--- EXERCISE INSTRUCTIONS ---
The response must contain every line from the records below that has "dialogue".

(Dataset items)
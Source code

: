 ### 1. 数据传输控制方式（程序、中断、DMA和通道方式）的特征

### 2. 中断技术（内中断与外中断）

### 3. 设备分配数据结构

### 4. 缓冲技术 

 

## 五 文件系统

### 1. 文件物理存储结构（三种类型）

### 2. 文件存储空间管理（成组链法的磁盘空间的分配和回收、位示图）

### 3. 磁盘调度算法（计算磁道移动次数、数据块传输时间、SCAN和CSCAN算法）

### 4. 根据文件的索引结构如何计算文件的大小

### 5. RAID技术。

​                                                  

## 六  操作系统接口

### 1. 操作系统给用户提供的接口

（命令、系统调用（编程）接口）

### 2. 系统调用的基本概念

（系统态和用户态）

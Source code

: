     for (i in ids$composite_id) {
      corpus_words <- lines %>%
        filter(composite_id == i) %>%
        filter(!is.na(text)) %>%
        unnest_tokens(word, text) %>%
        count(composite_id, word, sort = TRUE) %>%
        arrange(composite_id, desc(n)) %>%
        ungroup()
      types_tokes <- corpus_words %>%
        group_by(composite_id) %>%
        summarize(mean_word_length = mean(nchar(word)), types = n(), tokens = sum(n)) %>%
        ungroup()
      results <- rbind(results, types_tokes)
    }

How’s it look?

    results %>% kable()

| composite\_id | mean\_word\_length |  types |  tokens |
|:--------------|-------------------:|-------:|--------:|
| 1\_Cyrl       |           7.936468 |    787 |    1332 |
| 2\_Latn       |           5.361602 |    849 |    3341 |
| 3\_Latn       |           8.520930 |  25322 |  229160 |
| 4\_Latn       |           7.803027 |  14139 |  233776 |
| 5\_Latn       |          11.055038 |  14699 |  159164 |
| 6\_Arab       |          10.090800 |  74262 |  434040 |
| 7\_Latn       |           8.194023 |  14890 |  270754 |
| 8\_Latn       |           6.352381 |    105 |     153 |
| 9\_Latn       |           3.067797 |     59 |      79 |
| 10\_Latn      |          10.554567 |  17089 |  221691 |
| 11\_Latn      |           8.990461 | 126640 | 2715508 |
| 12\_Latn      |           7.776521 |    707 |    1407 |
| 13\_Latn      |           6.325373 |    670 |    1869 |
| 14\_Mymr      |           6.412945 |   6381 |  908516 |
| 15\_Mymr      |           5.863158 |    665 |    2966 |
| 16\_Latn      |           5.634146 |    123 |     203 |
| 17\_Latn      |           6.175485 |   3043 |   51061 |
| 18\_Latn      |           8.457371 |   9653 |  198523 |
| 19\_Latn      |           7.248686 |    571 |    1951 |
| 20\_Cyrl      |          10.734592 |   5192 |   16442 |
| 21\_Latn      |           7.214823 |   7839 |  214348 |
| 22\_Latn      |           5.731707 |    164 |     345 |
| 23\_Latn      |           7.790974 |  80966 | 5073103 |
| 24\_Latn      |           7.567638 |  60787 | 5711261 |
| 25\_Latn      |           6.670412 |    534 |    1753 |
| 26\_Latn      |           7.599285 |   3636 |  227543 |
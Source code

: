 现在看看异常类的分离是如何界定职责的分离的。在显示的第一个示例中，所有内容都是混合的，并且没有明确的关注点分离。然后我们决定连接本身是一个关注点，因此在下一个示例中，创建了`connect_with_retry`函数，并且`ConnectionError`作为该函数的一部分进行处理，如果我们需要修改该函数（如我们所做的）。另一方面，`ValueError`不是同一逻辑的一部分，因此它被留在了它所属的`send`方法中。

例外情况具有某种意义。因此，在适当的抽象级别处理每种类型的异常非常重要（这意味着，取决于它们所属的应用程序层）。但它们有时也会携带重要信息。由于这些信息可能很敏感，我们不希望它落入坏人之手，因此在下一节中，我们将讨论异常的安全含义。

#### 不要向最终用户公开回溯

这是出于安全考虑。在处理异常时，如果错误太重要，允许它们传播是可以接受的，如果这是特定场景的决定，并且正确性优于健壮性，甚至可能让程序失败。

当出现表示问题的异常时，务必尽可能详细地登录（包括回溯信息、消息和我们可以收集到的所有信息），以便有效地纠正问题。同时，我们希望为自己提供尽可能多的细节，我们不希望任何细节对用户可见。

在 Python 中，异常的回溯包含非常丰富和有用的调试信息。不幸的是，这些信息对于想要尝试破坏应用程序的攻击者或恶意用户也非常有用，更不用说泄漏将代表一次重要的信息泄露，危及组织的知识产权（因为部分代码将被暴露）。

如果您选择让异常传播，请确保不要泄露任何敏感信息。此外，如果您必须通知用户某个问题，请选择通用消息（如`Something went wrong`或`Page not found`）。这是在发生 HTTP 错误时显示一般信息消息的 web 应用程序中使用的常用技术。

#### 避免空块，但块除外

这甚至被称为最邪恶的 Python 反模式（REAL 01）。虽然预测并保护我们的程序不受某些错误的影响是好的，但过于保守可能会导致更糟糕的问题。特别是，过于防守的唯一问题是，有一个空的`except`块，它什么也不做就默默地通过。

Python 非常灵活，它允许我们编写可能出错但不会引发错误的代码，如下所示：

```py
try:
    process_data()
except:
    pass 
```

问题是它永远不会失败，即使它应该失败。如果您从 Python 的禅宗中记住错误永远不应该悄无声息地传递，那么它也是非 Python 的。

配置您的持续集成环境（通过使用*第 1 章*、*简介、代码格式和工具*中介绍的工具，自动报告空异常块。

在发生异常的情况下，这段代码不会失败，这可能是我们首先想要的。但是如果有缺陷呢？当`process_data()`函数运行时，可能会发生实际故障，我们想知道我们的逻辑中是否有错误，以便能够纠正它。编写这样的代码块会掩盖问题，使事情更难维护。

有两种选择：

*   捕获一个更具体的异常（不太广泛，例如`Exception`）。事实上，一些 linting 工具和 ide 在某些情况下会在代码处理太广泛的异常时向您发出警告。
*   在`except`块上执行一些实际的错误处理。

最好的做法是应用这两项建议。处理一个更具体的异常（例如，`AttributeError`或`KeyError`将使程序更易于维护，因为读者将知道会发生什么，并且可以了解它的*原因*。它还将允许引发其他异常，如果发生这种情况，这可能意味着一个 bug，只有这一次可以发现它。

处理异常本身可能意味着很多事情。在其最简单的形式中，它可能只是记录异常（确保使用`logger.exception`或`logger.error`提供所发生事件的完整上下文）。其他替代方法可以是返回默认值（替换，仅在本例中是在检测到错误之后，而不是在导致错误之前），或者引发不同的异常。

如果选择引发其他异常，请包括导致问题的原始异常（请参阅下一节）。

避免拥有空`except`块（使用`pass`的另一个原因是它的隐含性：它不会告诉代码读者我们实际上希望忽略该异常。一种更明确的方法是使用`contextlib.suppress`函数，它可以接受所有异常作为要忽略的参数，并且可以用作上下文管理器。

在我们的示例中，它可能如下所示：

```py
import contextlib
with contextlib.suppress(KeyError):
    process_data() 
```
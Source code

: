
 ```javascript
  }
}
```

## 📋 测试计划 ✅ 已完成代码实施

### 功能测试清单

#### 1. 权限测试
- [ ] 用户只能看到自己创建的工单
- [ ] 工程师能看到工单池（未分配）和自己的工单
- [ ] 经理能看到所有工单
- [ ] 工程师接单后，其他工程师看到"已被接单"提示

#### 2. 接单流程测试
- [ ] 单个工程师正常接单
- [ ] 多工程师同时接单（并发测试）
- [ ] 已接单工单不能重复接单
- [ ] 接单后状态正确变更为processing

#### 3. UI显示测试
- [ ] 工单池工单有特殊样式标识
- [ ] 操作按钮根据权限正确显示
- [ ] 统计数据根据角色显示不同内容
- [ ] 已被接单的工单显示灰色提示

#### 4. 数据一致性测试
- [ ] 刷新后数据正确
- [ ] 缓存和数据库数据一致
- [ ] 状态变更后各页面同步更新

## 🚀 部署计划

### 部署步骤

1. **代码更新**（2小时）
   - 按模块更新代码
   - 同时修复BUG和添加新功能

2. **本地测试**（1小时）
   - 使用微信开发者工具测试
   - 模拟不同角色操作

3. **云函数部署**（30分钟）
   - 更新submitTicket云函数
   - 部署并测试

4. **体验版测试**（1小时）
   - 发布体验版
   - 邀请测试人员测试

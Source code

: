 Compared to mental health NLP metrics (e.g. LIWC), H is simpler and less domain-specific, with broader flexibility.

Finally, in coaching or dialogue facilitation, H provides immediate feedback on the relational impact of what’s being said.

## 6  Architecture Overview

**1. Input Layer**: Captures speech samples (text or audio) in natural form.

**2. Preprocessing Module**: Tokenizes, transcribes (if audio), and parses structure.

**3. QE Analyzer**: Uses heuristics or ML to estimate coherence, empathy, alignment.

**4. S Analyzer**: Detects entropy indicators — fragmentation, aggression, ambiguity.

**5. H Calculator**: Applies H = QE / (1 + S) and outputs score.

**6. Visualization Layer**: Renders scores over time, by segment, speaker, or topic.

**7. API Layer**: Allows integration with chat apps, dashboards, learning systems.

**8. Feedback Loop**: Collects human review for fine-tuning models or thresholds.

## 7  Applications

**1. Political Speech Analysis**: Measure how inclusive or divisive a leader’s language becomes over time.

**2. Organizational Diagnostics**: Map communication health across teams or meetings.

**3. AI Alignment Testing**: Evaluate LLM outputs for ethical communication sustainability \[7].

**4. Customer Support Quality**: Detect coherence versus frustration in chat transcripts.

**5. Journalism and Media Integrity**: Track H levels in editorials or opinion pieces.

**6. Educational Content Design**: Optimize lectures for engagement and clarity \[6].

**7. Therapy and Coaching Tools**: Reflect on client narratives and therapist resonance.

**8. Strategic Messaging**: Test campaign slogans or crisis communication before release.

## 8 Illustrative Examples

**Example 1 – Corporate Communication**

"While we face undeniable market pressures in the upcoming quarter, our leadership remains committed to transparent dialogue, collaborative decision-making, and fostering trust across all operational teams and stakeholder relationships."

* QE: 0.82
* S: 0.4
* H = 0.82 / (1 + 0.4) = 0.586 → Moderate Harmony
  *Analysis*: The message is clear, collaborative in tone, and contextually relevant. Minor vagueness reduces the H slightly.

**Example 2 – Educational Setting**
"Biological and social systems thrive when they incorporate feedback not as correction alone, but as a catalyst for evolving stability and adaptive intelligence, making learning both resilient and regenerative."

--- YOUR RESPONSE ---
Finally, in coaching or dialogue facilitation, H provides immediate feedback on the relational impact of what’s being said.
"While we face undeniable market pressures in the upcoming quarter, our leadership remains committed to transparent dialogue, collaborative decision-making, and fostering trust across all operational teams and stakeholder relationships."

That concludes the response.